Are you currently working on another book? And if so, what—or who—is your subject?

I’m having a blast writing my current (untitled for the moment) book, which has a much lighter, fun feel and greased-lightning pace. It’s about a young woman who grew up in Florence, in the Ospedale degli Innocenti, Italy’s landmark orphanage. In those days, a fifteen-year-old girl in the orphanage was considered an adult, and had to leave. She was given two choices: Marry (usually an undesirable older man looking more for a servant than a real wife) or join a nunnery. Well, my heroine, Giulia, is too headstrong and independent to countenance either. She escapes to the street. Rather than become a prostitute, like most unmarried, uncloistered orphaned girls, she becomes a highly skilled pickpocket, giving most of her earnings to her fellow orphans.

 

The period is 1479-80, during Florence’s war with the King of Naples and the Pope of Rome. And Florence was losing big-time. Lorenzo de’ Medici, the first citizen of Florence, risked his neck by paying a secret visit to the King of Naples himself, and launched a one-man diplomatic campaign to save Florence using nothing but his wit and personal charm. It was an amazing, difficult time, and one of the most fascinating events of the Italian Renaissance.

 

My heroine Giulia will find herself entangled in the intrigue and espionage surrounding Lorenzo’s famous visit to Naples, at which point her life changes forever. Lorenzo is a pivotal character. The story starts two years after Giulia’s departure from the orphanage. We find her on page one with her hand in the pocket of a victim, just as an extremely attractive young policeman catches and arrests her.…

 

Historical Perspective

 

Do You Know?

 

• The Spanish Inquisition did not persecute Jews. Instead, it targeted those Christians of Jewish ancestry who were suspected of practicing Jewish rituals. While there were, in fact,
conversos
who secretly practiced Judaism, they were few in number.

 

• The Jews in Spain had been living there for a thousand years when the first Visigoths (who ultimately became Spain’s rulers) arrived to conquer them. When the Moors subsequently arrived to throw out the Visigoths, the Jews welcomed them.

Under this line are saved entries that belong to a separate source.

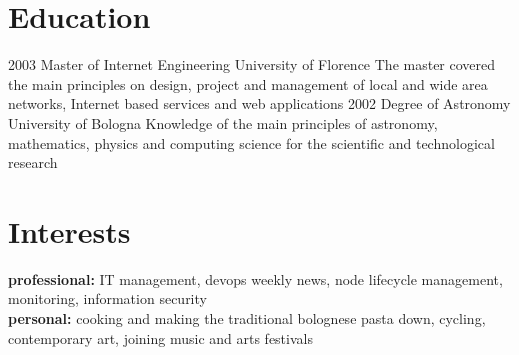 \documentclass[]{friggeri-cv} %
\begin{document}
\section{Education}
\begin{entrylist}
\entry
{2003}
{Master {\normalfont of Internet Engineering}}
{University of Florence}
{The master covered the main principles on design, project and management of local and wide area networks, Internet based services and web applications}
\entry
{2002}
{Degree {\normalfont of Astronomy}}
{University of Bologna}
{Knowledge of the main principles of astronomy, mathematics, physics and computing science for the scientific and technological research}
\end{entrylist}



\section{Interests}

\textbf{professional:} IT management, devops weekly news, node lifecycle management, monitoring, information security\\
\textbf{personal:} cooking and making the traditional bolognese pasta down, cycling, contemporary art, joining music and arts festivals
\end{document}
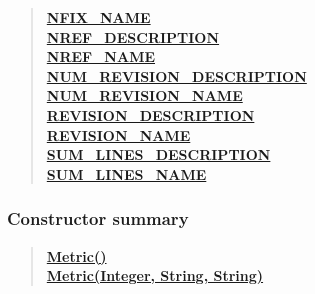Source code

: {{{\begin{verse}
\hyperlink{it.unisa.sesa.repominer.db.entities.Metric.NFIX_NAME}{{\bf NFIX\_NAME}} \\
\hyperlink{it.unisa.sesa.repominer.db.entities.Metric.NREF_DESCRIPTION}{{\bf NREF\_DESCRIPTION}} \\
\hyperlink{it.unisa.sesa.repominer.db.entities.Metric.NREF_NAME}{{\bf NREF\_NAME}} \\
\hyperlink{it.unisa.sesa.repominer.db.entities.Metric.NUM_REVISION_DESCRIPTION}{{\bf NUM\_REVISION\_DESCRIPTION}} \\
\hyperlink{it.unisa.sesa.repominer.db.entities.Metric.NUM_REVISION_NAME}{{\bf NUM\_REVISION\_NAME}} \\
\hyperlink{it.unisa.sesa.repominer.db.entities.Metric.REVISION_DESCRIPTION}{{\bf REVISION\_DESCRIPTION}} \\
\hyperlink{it.unisa.sesa.repominer.db.entities.Metric.REVISION_NAME}{{\bf REVISION\_NAME}} \\
\hyperlink{it.unisa.sesa.repominer.db.entities.Metric.SUM_LINES_DESCRIPTION}{{\bf SUM\_LINES\_DESCRIPTION}} \\
\hyperlink{it.unisa.sesa.repominer.db.entities.Metric.SUM_LINES_NAME}{{\bf SUM\_LINES\_NAME}} \\
\end{verse}
}
\subsubsection{Constructor summary}{
\begin{verse}
\hyperlink{it.unisa.sesa.repominer.db.entities.Metric()}{{\bf Metric()}} \\
\hyperlink{it.unisa.sesa.repominer.db.entities.Metric(java.lang.Integer, java.lang.String, java.lang.String)}{{\bf Metric(Integer, String, String)}} \\
\end{verse}
}
}}
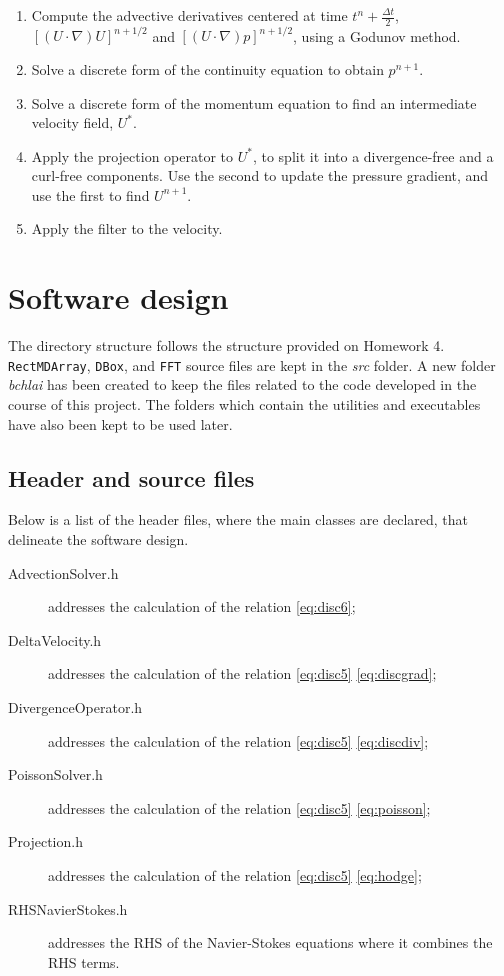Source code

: \documentclass{article}
\begin{document}
\begin{enumerate}
	\item Compute the advective derivatives centered at time $t^n + \frac{\Delta t}{2}$, $\left[ (U \cdot \nabla) U \right]^{n + 1/2}$ and $\left[ (U \cdot \nabla) p \right]^{n + 1/2}$, using a Godunov method.
	\item Solve a discrete form of the continuity equation to obtain $p^{n + 1}$.
	\item Solve a discrete form of the momentum equation to find an intermediate velocity field, $U^*$.
	\item Apply the projection operator to $U^*$, to split it into a divergence-free and a curl-free components. Use the second to update the pressure gradient, and use the first to find $U^{n + 1}$.
	\item Apply the filter to the velocity.
\end{enumerate}

\section{Software design}

The directory structure follows the structure provided on Homework 4. \texttt{RectMDArray}, \texttt{DBox}, and \texttt{FFT} source files are kept in the \textit{src} folder. A new folder \textit{bchlai} has been created to keep the files related to the code developed in the course of this project. The folders which contain the utilities and executables have also been kept to be used later.

\subsection{Header and source files}

Below is a list of the header files, where the main classes are declared, that delineate the software design.
\begin{description}
	\item[AdvectionSolver.h] addresses the calculation of the relation \eqref{eq:disc6};
	\item[DeltaVelocity.h] addresses the calculation of the relation \eqref{eq:disc5} \eqref{eq:discgrad};
	\item[DivergenceOperator.h] addresses the calculation of the relation \eqref{eq:disc5} \eqref{eq:discdiv};
	\item[PoissonSolver.h] addresses the calculation of  the relation \eqref{eq:disc5} \eqref{eq:poisson};
	\item [Projection.h] addresses the calculation of the relation \eqref{eq:disc5} \eqref{eq:hodge};
	\item [RHSNavierStokes.h] addresses the RHS of the Navier-Stokes equations where it combines the RHS terms.
\end{description}
\end{document}
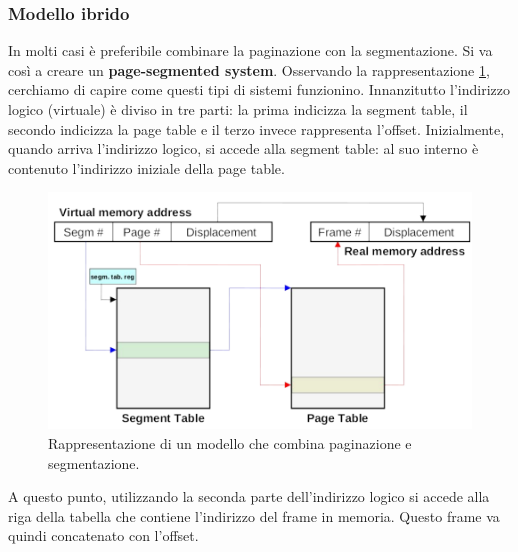 \subsubsection{Modello ibrido}
In molti casi è preferibile combinare la paginazione con la segmentazione. Si va così a creare un \textbf{page-segmented system}. Osservando la rappresentazione \ref{fig:page-segmented_system}, cerchiamo di capire come questi tipi di sistemi funzionino. Innanzitutto l'indirizzo logico (virtuale) è diviso in tre parti: la prima indicizza la segment table, il secondo indicizza la page table e il terzo invece rappresenta l'offset. Inizialmente, quando arriva l'indirizzo logico, si accede alla segment table: al suo interno è contenuto l'indirizzo iniziale della page table.
\begin{figure}[h]
    \centering
    \includegraphics[width = .7\textwidth]{../res/imgs/main memory/page-segmented_system.png}
    \caption{Rappresentazione di un modello che combina paginazione e segmentazione.}
    \label{fig:page-segmented_system}
\end{figure}
A questo punto, utilizzando la seconda parte dell'indirizzo logico si accede alla riga della tabella che contiene l'indirizzo del frame in memoria. Questo frame va quindi concatenato con l'offset.

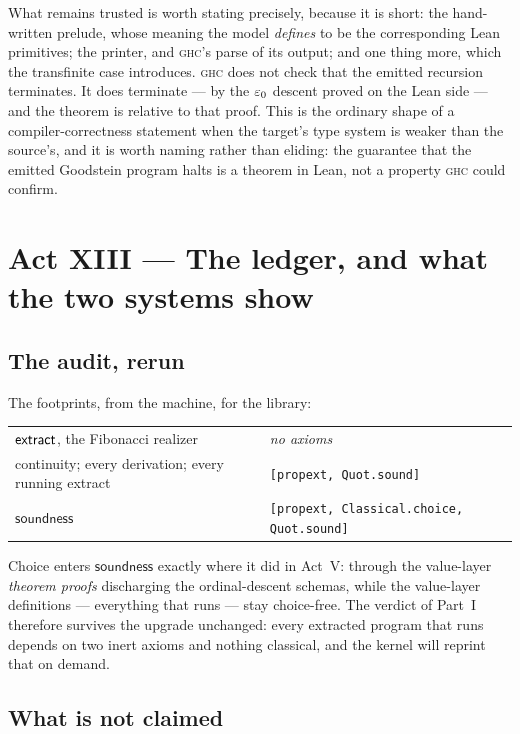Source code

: What remains trusted is worth stating precisely, because it is short: the
hand-written prelude, whose meaning the model \emph{defines} to be the
corresponding Lean primitives; the printer, and \textsc{ghc}'s parse of its
output; and one thing more, which the transfinite case introduces.
\textsc{ghc} does not check that the emitted recursion terminates. It does
terminate --- by the $\epsz$ descent proved on the Lean side --- and the
theorem is relative to that proof. This is the ordinary shape of a
compiler-correctness statement when the target's type system is weaker than
the source's, and it is worth naming rather than eliding: the guarantee that
the emitted Goodstein program halts is a theorem in Lean, not a property
\textsc{ghc} could confirm.

\section{Act XIII --- The ledger, and what the two systems show}

\subsection*{The audit, rerun}

The footprints, from the machine, for the \haomega{} library:
\begin{center}\small
\begin{tabular}{ll}
\toprule
$\extract$, the Fibonacci realizer & \emph{no axioms}\\
continuity; every derivation; every running extract & \texttt{[propext, Quot.sound]}\\
$\mathsf{soundness}$ & \texttt{[propext, Classical.choice, Quot.sound]}\\
\bottomrule
\end{tabular}
\end{center}
Choice enters $\mathsf{soundness}$ exactly where it did in Act~V: through the
value-layer \emph{theorem proofs} discharging the ordinal-descent schemas,
while the value-layer definitions --- everything that runs --- stay
choice-free. The verdict of Part~I therefore survives the upgrade unchanged:
every extracted program that runs depends on two inert axioms and nothing
classical, and the kernel will reprint that on demand.

\subsection*{What is not claimed}

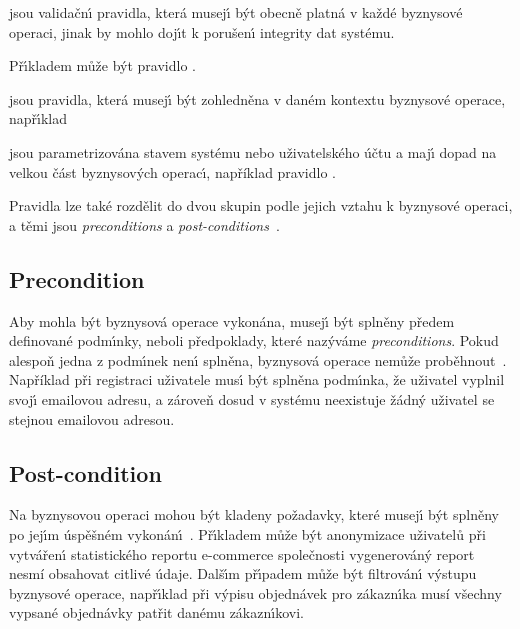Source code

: \begin{description}
    \item [Bezkontextová pravidla] jsou validačn\'{\i} pravidla, která musej\'{\i} b\'yt obecně platná
    v každé byznysové operaci, jinak by mohlo doj\'{\i}t k porušen\'{\i} integrity dat systému.
    \item Př\'{\i}kladem může b\'yt pravidlo .
    \item [Kontextová pravidla] jsou pravidla, která musej\'{\i} b\'yt zohledněna v daném kontextu
    byznysové operace, např\'{\i}klad 
    \item [Průřezová pravidla] jsou parametrizována stavem systému nebo uživatelského účtu a maj\'{\i}
    dopad na velkou část byznysov\'ych operac\'{\i}, například pravidlo .
\end{description}

Pravidla lze také rozdělit do dvou skupin podle jejich vztahu k byznysové operaci, a těmi jsou
\textit{preconditions} a \textit{post-conditions}~\cite{cemus2015automated}.

\subsection{Precondition}

Aby mohla b\'yt byznysová operace vykonána, musej\'{\i}
b\'yt splněny předem definované podm\'{\i}nky, neboli předpoklady,
které naz\'yváme \textit{preconditions}. Pokud alespoň jedna z podm\'{\i}nek
nen\'{\i} splněna, byznysová operace nemůže proběhnout~\cite{larman2001patterns}.
Například při registraci uživatele mus\'{\i} b\'yt splněna podm\'{\i}nka,
že uživatel vyplnil svoj\'{\i} emailovou adresu, a zároveň
dosud v systému neexistuje žádn\'y uživatel se stejnou emailovou adresou.

\subsection{Post-condition}

Na byznysovou operaci mohou b\'yt kladeny požadavky, které
musej\'{\i} b\'yt splněny po jej\'{\i}m úspěšném vykonán\'{\i}~\cite{cemus2015automated}.
Př\'{\i}kladem může b\'yt anonymizace uživatelů při vytvářen\'{\i} statistického
reportu e-commerce společnosti \textendash\xspace vygenerováný report
nesmí obsahovat citlivé údaje. Dalš\'{\i}m př\'{\i}padem může b\'yt filtrován\'{\i}
v\'ystupu byznysové operace, např\'{\i}klad při v\'ypisu objednávek pro zákazn\'{\i}ka
musí všechny vypsané objednávky patřit danému zákazn\'{\i}kovi.

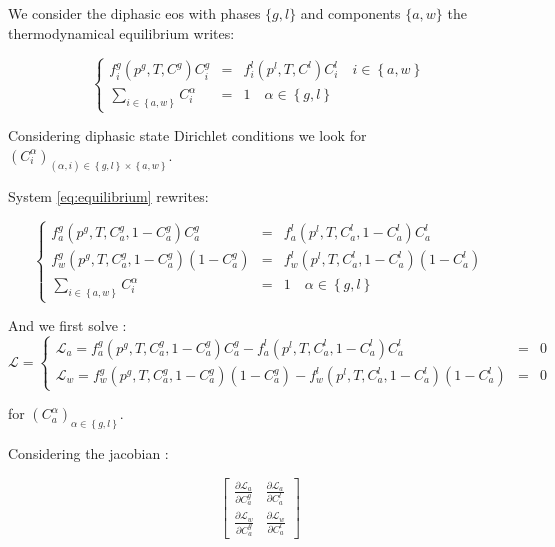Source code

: \documentclass{article}
\begin{document}
We consider the diphasic eos with phases $\{g, l\}$ and components $\{a, w\}$ the thermodynamical equilibrium writes:

\begin{equation} \label{eq:equilibrium}
\left\{
\begin{array}{rcl}
f^g_i(p^g, T, C^g) C^g_i & = & f^l_i(p^l, T, C^l) C^l_i \quad i\in\left\{a, w\right\} \\
\sum_{i\in\left\{a, w\right\}} C^\alpha_i & = & 1 \quad \alpha \in\left\{g, l\right\}
\end{array}
\right.
\end{equation}

Considering diphasic state Dirichlet conditions we look for $\left(C^\alpha_i\right)_{\left(\alpha, i\right)\in\left\{g, l\right\}\times\left\{a, w\right\}}$.

System \eqref{eq:equilibrium} rewrites:

\begin{equation}
\left\{
\begin{array}{rcl}
f^g_a(p^g, T, C^g_a, 1 - C^g_a) C^g_a & = & f^l_a(p^l, T, C^l_a, 1 - C^l_a)C^l_a \\
f^g_w(p^g, T, C^g_a, 1 - C^g_a)\left(1 - C^g_a\right) & = & f^l_w(p^l, T, C^l_a, 1 - C^l_a)\left(1 - C^l_a\right) \\
\sum_{i\in\left\{a, w\right\}} C^\alpha_i & = & 1 \quad \alpha \in\left\{g, l\right\}
\end{array}
\right.
\end{equation}

And we first solve :
\begin{equation}
\mathcal{L} =
\left\{
\begin{array}{rcl}
\mathcal{L}_a = f^g_a(p^g, T, C^g_a, 1 - C^g_a) C^g_a -  f^l_a(p^l, T, C^l_a, 1 - C^l_a)C^l_a & = & 0 \\
\mathcal{L}_w = f^g_w(p^g, T, C^g_a, 1 - C^g_a)\left(1 - C^g_a\right) -  f^l_w(p^l, T, C^l_a, 1 - C^l_a)\left(1 - C^l_a\right) & = & 0
\end{array}
\right.
\end{equation}

for $\left(C^\alpha_a\right)_{\alpha\in\left\{g, l\right\}}$.

Considering the jacobian :

\begin{equation}
\left[
\begin{array}{cc}
\frac{\partial\mathcal{L}_a}{\partial C^g_a} & \frac{\partial\mathcal{L}_a}{\partial C^l_a} \\
\frac{\partial\mathcal{L}_w}{\partial C^g_a} & \frac{\partial\mathcal{L}_w}{\partial C^l_a}
\end{array}
\right]
\end{equation}
\end{document}
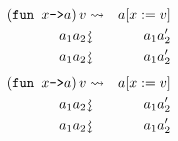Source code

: \documentclass{beamer}
\newcommand{\assign}{:=}
\newcommand{\downsquigarrow}{{\mbox{\rotatebox[origin=c]{-90}{$\rightsquigarrow$}}}}
\newcommand{\tmverbatim}[1]{\text{{\ttfamily{#1}}}}
\begin{document}
{\hlstd{ \ \ \ \ \ \ \ \ \ \ \ \ \ \ \ \ }}{}{}{}{\hlendline{}}\\
{\hlstd{ \ \ \ \ \ \ \ \ \ \ \ \ \ \ }}{\hlopt{ \ \ \ \textbar }}{}{\hlopt{-> }}{}{\hlendline{}}\\
{\hlstd{ \ \ \ }}{\hlopt{ \ \ \ \ \ \ \ \ \ \ \ \ \ \ \textbar }}{}{\hlopt{(}}{}{\hlopt{, }}{}{\hlopt{) -> }}{}{\hlopt{+ }}{}{\hlopt{))}}{}{\hlopt{)}}
\begin{eqnarray*}
  \left( \text{\tmverbatim{fun }} x \text{\tmverbatim{->}} a \right) v &
  \rightsquigarrow & a [x \assign v]\\
  a_1 a_2 & \downsquigarrow & a_1 a_2'\\
  a_1 a_2 & \downsquigarrow & a_1 a_2'
\end{eqnarray*}
{\newpage}
\begin{eqnarray*}
  \left( \text{\tmverbatim{fun }} x \text{\tmverbatim{->}} a \right) v &
  \rightsquigarrow & a [x \assign v]\\
  a_1 a_2 & \downsquigarrow & a_1 a_2'\\
  a_1 a_2 & \downsquigarrow & a_1 a_2'
\end{eqnarray*}
{\hlstd{ \ }}{}{\hlopt{+ }}{\hlopt{(}}{}{\hlopt{+
}}{\hlopt{(}}{}{}{\hlopt{->}}{\hlendline{}}\\
{\hlstd{ \ \ \ \ \ \ \ \ \ \ \ \ }}{}{}{}{\hlendline{}}\\
{\hlstd{ \ \ \ \ \ \ \ \ \ \ \ \ \ \ }}{\hlopt{\textbar }}{}{\hlopt{-> }}{}{\hlendline{}}\\
{\hlstd{ \ \ \ }}{\hlopt{ \ \ \ \ \ \ \ \ \ \ \textbar }}{}{\hlopt{(}}{}{\hlopt{, }}{}{\hlopt{) -> }}{}{\hlopt{+ }}{\hlopt{(}}{}{\hlopt{(}}{}{}{\hlopt{->}}{\hlendline{}}\\
{\hlstd{ \ \ \ \ \ \ \ \ \ \ \ \ \ \ \ \ }}{}{}{}{\hlendline{}}\\
{\hlstd{ \ \ \ \ \ \ \ \ \ \ \ \ \ \ }}{\hlopt{ \ \ \ \textbar }}{}{\hlopt{-> }}{}{\hlendline{}}\\
{\hlstd{ \ \ \ }}{\hlopt{ \ \ \ \ \ \ \ \ \ \ \ \ \ \ \textbar }}{}{\hlopt{(}}{}{\hlopt{, }}{}{\hlopt{) -> }}{}{\hlopt{+ }}{}{\hlopt{))}}{}{\hlopt{)}}{}{\hlopt{)}}
\end{document}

With the exception of a few individual rulers, the Moors tolerated the Jews well, allowing them more status and freedom than Christian rulers eventually would.

 

• Jews in Spain were not persecuted during the Inquisition, but they were expelled en masse from the country by Queen Isabella’s decree in 1492, as she prepared to seize the last Moorish stronghold in Spain, Granada. Some think that Isabella expelled the Jews because she needed their wealth to fund her war against Granada.

 

• The famous Grand Inquisitor, Tomás de Torquemada, who was known for his vitriolic hatred of Jews and
conversos
, had Jewish blood on his grandmother’s side.

 

• The Dominican order of monks ran the Inquisition and became the symbol of intolerance and racial hatred; however, many Dominicans were against the persecution of Jews and
conversos
. Torquemada’s uncle, the respected scholar Cardinal Juan de Torquemada, also a Dominican, didn’t hide his Jewish ancestry, and argued strenuously for tolerance for
conversos
and Jews.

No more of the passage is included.